"""
Smoothing of 1D data using P-Splines
====================================

"""

# Author: Steven Golovkine <steven_golovkine@icloud.com>
# License: MIT

# Load packages
import matplotlib.pyplot as plt
import numpy as np

from FDApy.preprocessing import PSplines

###############################################################################
# The package includes a class to perform P-Splines smoothing. The class :class:`~FDApy.preprocessing.PSplines` allows to fit a P-Splines regression to a functional data object. P-Splines regression is a non-parametric method that fits a spline to the data. The spline is defined by a basis of B-Splines. The B-Splines basis is defined by a set of knots. The P-Splines regression is a penalized regression that adds a discrete constraint to the fit. The influence of the penalty is controlled by the parameter `penalty`.
#

###############################################################################
# We will show how to use the class :class:`~FDApy.preprocessing.PSplines` to smooth a one-dimensional dataset. We will simulate a dataset from a cosine function and add some noise.
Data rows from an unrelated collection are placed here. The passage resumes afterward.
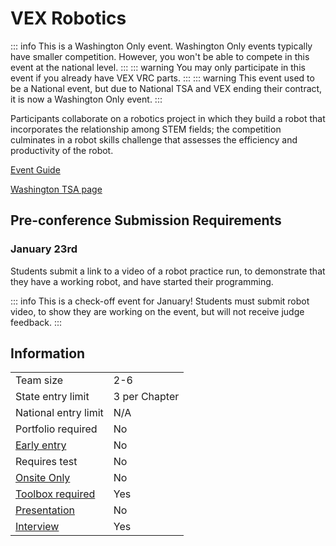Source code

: # VEX Robotics

::: info
This is a Washington Only event. Washington Only events typically have smaller competition. However, you won't be able to compete in this event at the national level.
:::
::: warning
You may only participate in this event if you already have VEX VRC parts.
:::
::: warning
This event used to be a National event, but due to National TSA and VEX ending their contract, it is now a Washington Only event.
:::

Participants collaborate on a robotics project in which they
build a robot that incorporates the relationship among STEM
fields; the competition culminates in a robot skills challenge
that assesses the efficiency and productivity of the robot.

[Event Guide](https://content.vexrobotics.com/docs/2024-2025/v5rc-high-stakes/High-Stakes-0806.pdf)

[Washington TSA page](https://www.washingtontsa.org/high-school-events/vex-robotics)

## Pre-conference Submission Requirements

### January 23rd

Students submit a link to a video of a robot practice run, to demonstrate that they have a working robot, and have started their programming.

::: info
This is a check-off event for January! Students must submit robot video, to show they are working on the event, but will not receive judge feedback.
:::

## Information

|                             |               |
| --------------------------- | ------------- |
| Team size                   | 2-6           |
| State entry limit           | 3 per Chapter |
| National entry limit        | N/A           |
| Portfolio required          | No            |
| [Early entry](/#terms)      | No            |
| Requires test               | No            |
| [Onsite Only](/#terms)      | No            |
| [Toolbox required](/#terms) | Yes           |
| [Presentation](/#terms)     | No            |
| [Interview](/#terms)        | Yes           |
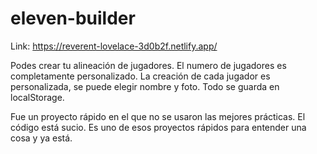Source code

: # eleven-builder
Link: https://reverent-lovelace-3d0b2f.netlify.app/

Podes crear tu alineación de jugadores. El numero de jugadores es completamente personalizado. La creación de cada jugador es personalizada, se puede elegir nombre y foto. Todo se guarda en localStorage.

Fue un proyecto rápido en el que no se usaron las mejores prácticas. El código está sucio. Es uno de esos proyectos rápidos para entender una cosa y ya está. 
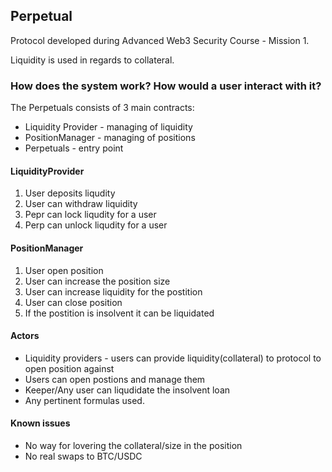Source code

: ## Perpetual 

Protocol developed during Advanced Web3 Security Course - Mission 1.

Liquidity is used in regards to collateral.

### How does the system work? How would a user interact with it?

The Perpetuals consists of 3 main contracts:
 - Liquidity Provider - managing of liquidity
 - PositionManager - managing of positions
 - Perpetuals - entry point


#### LiquidityProvider
1. User deposits liqudity
2. User can withdraw liquidity
3. Pepr can lock liqudity for a user
4. Perp can unlock liqudity for a user

#### PositionManager
1. User open position
2. User can increase the position size
3. User can increase liquidity for the postition
4. User can close position
5. If the postition is insolvent it can be liquidated


#### Actors
- Liquidity providers - users can provide liquidity(collateral) to protocol to open position against
- Users can open postions and manage them
- Keeper/Any user can liqudidate the insolvent loan
- Any pertinent formulas used.


#### Known issues
- No way for lovering the collateral/size in the position
- No real swaps to BTC/USDC
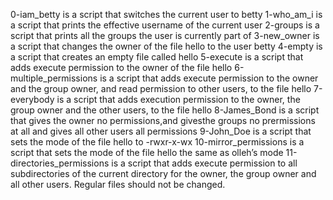0-iam_betty is a script that switches the current user to betty
1-who_am_i is a script that prints the effective username of the current user
2-groups is a script that prints all the groups the user is currently part of
3-new_owner is a script that changes the owner of the file hello to the user betty
4-empty is a script that creates an empty file called hello
5-execute is a script that adds execute permission to the owner of the file hello
6-multiple_permissions is a script that adds execute permission to the owner and the group owner, and read permission to other users, to the file hello
7-everybody is a script that adds execution permission to the owner, the group owner and the other users, to the file hello
8-James_Bond is a script that gives the owner no permissions,and givesthe groups no prermissions at all and gives all other users all permissions
9-John_Doe is a script that sets the mode of the file hello to -rwxr-x-wx
10-mirror_permissions is a script that sets the mode of the file hello the same as olleh’s mode
11-directories_permissions is a script that adds execute permission to all subdirectories of the current directory for the owner, the group owner and all other users. Regular files should not be changed.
The goal is to recover the cosine function by fitting a P-Splines regression. The :class:`~FDApy.preprocessing.PSplines` class requires the specification of the number of segments and the degree of the B-Splines basis. The number of segments is used to define the number of knots. The degree of the B-Splines basis is used to define the order of the B-Splines basis. If the degree is set to :math:`0`, the B-Splines basis is a set of step functions. If the degree is set to :math:`1`, the B-Splines basis is a set of piecewise linear functions. If the degree is set to :math:`2`, the B-Splines basis is a set of piecewise quadratic functions. To fit the model, the method :meth:`~FDApy.preprocessing.PSplines.fit` requires the data and the penalty.
#

# Set general parameters
rng = 42
rnorm = np.random.default_rng(rng).standard_normal
n_points = 101

# Simulate data
x = np.sort(rnorm(n_points))
y = np.cos(x) + 0.2 * rnorm(n_points)
x_new = np.linspace(-2, 2, 51)

###############################################################################
# Here, we are interested in the influence of the degree of the B-Splines basis on the P-Splines regression. We will fit a P-Splines regression with degree :math:`0`, :math:`1` and :math:`2`. The number of segments is set to :math:`20` and the penalty is set to :math:`5`. We remark that the P-Splines regression with degree :math:`0` is not a good fit to data, while the P-Splines regression with degree :math:`1` or :math:`2` are roughly similar and recover the cosine function.
#

# Fit P-Splines regression with degree 0
ps = PSplines(n_segments=20, degree=0)
ps.fit(y, x, penalty=5)
y_pred_0 = ps.predict(x_new)

# Fit P-Splines regression with degree 1
ps = PSplines(n_segments=20, degree=1)
ps.fit(y, x, penalty=5)
y_pred_1 = ps.predict(x_new)

# Fit P-Splines regression with degree 2
ps = PSplines(n_segments=20, degree=2)
ps.fit(y, x, penalty=5)
y_pred_2 = ps.predict(x_new)

# Plot results
plt.scatter(x, y, c="grey", alpha=0.2)
plt.plot(np.sort(x), np.cos(np.sort(x)), c="k", label="True")
plt.plot(x_new, y_pred_0, c="r", label="Degree 0")
plt.plot(x_new, y_pred_1, c="g", label="Degree 1")
plt.plot(x_new, y_pred_2, c="y", label="Degree 2")
plt.legend()
plt.show()

###############################################################################
# Here, we are interested in the influence of the penalty on the P-Splines regression. We will fit a P-Splines regression with penalty :math:`10`, :math:`1` and :math:`0.1`. The number of segments is set to :math:`20` and the degree is set to :math:`3`. The better fit is obtained with the P-Splines regression with penalty :math:`10`.
#

# Fit P-Splines regression with penalty=10
ps = PSplines(n_segments=20, degree=3)
ps.fit(y, x, penalty=10)
y_pred_0 = ps.predict(x_new)

# Fit P-Splines regression with penalty=1
ps = PSplines(n_segments=20, degree=3)
ps.fit(y, x, penalty=1)
y_pred_1 = ps.predict(x_new)

# Fit P-Splines regression with penalty=0.1
ps = PSplines(n_segments=20, degree=3)
ps.fit(y, x, penalty=0.1)
y_pred_2 = ps.predict(x_new)

# Plot results
plt.scatter(x, y, c="grey", alpha=0.2)
plt.plot(np.sort(x), np.cos(np.sort(x)), c="k", label="True")
plt.plot(x_new, y_pred_0, c="r", label="$\lambda = 10$")
plt.plot(x_new, y_pred_1, c="g", label="$\lambda = 1$")
plt.plot(x_new, y_pred_2, c="y", label="$\lambda = 0.1$")
plt.legend()
plt.show()